#### Data provided
----

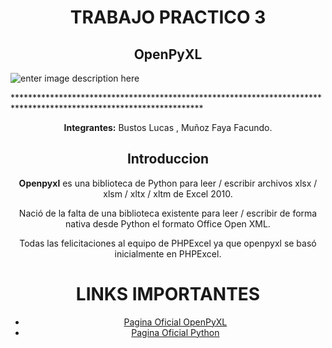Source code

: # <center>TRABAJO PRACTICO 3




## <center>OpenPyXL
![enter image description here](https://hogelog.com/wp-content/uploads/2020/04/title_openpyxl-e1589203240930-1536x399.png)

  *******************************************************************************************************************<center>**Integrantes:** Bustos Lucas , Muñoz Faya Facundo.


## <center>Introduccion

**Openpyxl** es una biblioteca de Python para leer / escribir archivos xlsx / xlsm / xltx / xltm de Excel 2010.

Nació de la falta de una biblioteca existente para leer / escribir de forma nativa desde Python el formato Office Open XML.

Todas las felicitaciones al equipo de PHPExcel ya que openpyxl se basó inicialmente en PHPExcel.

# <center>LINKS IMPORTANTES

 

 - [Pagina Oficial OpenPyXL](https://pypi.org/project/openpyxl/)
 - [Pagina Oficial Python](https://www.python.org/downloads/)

----

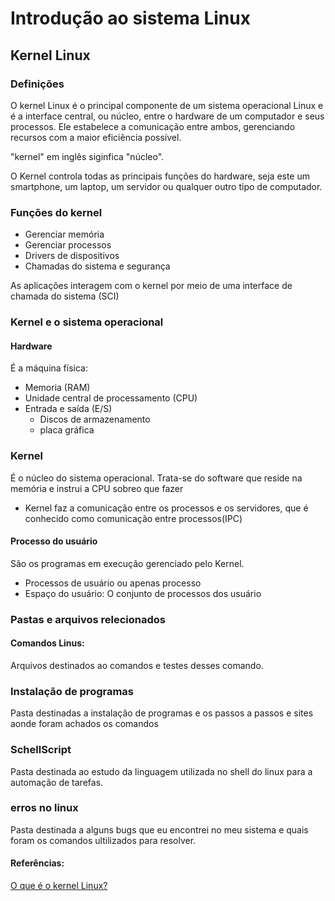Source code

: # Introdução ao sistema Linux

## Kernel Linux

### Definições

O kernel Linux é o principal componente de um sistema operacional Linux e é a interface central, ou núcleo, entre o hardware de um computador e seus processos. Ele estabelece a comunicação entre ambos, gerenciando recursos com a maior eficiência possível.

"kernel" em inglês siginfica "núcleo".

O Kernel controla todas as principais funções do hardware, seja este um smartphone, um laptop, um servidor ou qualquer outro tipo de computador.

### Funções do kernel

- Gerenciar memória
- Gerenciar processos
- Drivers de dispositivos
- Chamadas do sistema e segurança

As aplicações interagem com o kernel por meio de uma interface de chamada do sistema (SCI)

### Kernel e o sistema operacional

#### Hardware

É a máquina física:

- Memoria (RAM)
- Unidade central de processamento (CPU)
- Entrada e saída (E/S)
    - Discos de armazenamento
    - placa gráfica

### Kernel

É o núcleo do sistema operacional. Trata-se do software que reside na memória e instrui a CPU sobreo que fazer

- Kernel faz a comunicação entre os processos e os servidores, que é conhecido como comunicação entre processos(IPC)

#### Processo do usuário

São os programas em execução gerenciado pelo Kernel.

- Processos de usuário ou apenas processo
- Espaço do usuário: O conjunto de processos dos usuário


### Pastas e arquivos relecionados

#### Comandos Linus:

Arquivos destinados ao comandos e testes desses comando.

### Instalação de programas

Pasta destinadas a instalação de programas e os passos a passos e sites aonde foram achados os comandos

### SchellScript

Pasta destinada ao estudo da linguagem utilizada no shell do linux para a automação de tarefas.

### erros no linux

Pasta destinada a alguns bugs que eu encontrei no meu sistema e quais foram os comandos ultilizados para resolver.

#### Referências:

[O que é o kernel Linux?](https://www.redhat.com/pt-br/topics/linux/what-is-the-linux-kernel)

----

#### Problem
In the records above, how many lines contain the word "comunicação"? State only the number.

#### Result for this exercise
2